De malas quase prontas

Na primavera norte-americana de 2013, o Exploratorium abrirá em novo endereço. O centro interativo de ciências mais famoso dos Estados Unidos deixará os cômodos do Palácio de Belas Artes de São Francisco (Califórnia), onde está há mais de 40 anos, para se instalar em dois píeres da revitalizada zona portuária da cidade.

A ideia é ter mais espaço – a área a ser ocupada é três vezes maior que a atual –, mas sobretudo estar mais perto do centro nevrálgico da cidade, de seus moradores e visitantes. Em síntese, o Exploratorium quer mais interação.

Em uma época em que os museus expunham seus objetos científicos em vitrines e jarros de vidro e espalhavam placas implorando ao visitante para não tocar em nada, o Exploratorium abriu as portas com um lema inverso: ‘é proibido não mexer’. No centro, inaugurado em 1969, os objetos científicos devem necessariamente ser manipulados.

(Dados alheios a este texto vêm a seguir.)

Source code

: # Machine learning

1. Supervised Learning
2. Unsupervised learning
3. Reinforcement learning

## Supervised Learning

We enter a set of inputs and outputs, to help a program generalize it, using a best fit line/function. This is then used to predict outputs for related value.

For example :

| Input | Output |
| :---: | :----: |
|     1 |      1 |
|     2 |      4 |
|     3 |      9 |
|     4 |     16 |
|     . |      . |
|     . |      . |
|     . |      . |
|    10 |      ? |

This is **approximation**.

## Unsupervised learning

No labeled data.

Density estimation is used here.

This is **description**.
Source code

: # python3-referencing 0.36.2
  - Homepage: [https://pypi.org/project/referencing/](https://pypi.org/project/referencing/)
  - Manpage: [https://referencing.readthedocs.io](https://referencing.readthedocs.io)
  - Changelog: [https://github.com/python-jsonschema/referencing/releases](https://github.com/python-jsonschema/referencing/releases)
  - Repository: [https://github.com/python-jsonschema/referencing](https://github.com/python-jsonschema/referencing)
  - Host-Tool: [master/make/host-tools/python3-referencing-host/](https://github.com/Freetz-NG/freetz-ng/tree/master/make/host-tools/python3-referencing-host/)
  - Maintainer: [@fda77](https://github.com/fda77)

O espaço foi concebido como um grande laboratório de pesquisa aberto ao público, para observação, experimentação e descoberta, tendo a interatividade como princípio. Rapidamente, tornou-se um importante aliado ao ensino de ciência local.

O modelo ativo de educação e popularização da ciência criado pelo Exploratorium – conhecido como hands-on e que vem sendo adaptado e redefinido desde então – mexeu com os conceitos de museologia e impulsionou o surgimento de centros interativos de ciência em vários países, inclusive no Brasil.

Exploratorium em 1980
Visitantes no Exploratorium em 1980. O centro norte-americano criou uma nova concepção de museus de ciência, inspirando iniciativas semelhantes em diversas partes do mundo. (foto: The Exploratorium/ www.exploratorium.edu)

À la Exploratorium

Primeiro da espécie no Rio de Janeiro, o Espaço Ciência Viva é das crias mais autênticas do centro californiano. Seu idealizador, o físico francês Maurice Bazin, esteve no Exploratorium em 1982 – quando já vivia no Brasil – e ficou “deslumbrado” com o que viu.

Em entrevista a mim concedida em 2004, Bazin – que faleceu em 2009 – falou de sua visita ao centro, guiada por seu idealizador, Frank Oppenheimer (ver boxe), e do estímulo então surgido para a criação de um espaço semelhante na capital fluminense. Vale relembrar seu depoimento:

Em 1982, fui a uma conferência no Canadá e aproveitei para ir a Berkeley, onde Jair Koiller estava fazendo pós-graduação. Visitamos o Exploratorium, do qual eu tinha apenas ouvido falar, mas tinha um pouco de pé atrás por causa do nome em latim. Telefonei da casa do Jair para o museu e disse que queria falar com Frank Oppenheimer. A secretária respondeu: ‘Claro, ele está aqui ao lado’. Disse que era físico, que estava vindo do Brasil, e perguntei se podia encontrá-lo e visitar o museu. Ele disse: ‘Estou aqui sempre. É só você vir’. Fomos visitá-lo e ficamos bastante deslumbrados. Voltei ao Brasil no mesmo ano e esperei Jair chegar para criarmos nosso próprio museu, o que aconteceu em 1983. O nome Espaço Ciência Viva nasceu em uma tarde ensolarada. Estávamos procurando uma maneira de dizer várias coisas com poucas palavras.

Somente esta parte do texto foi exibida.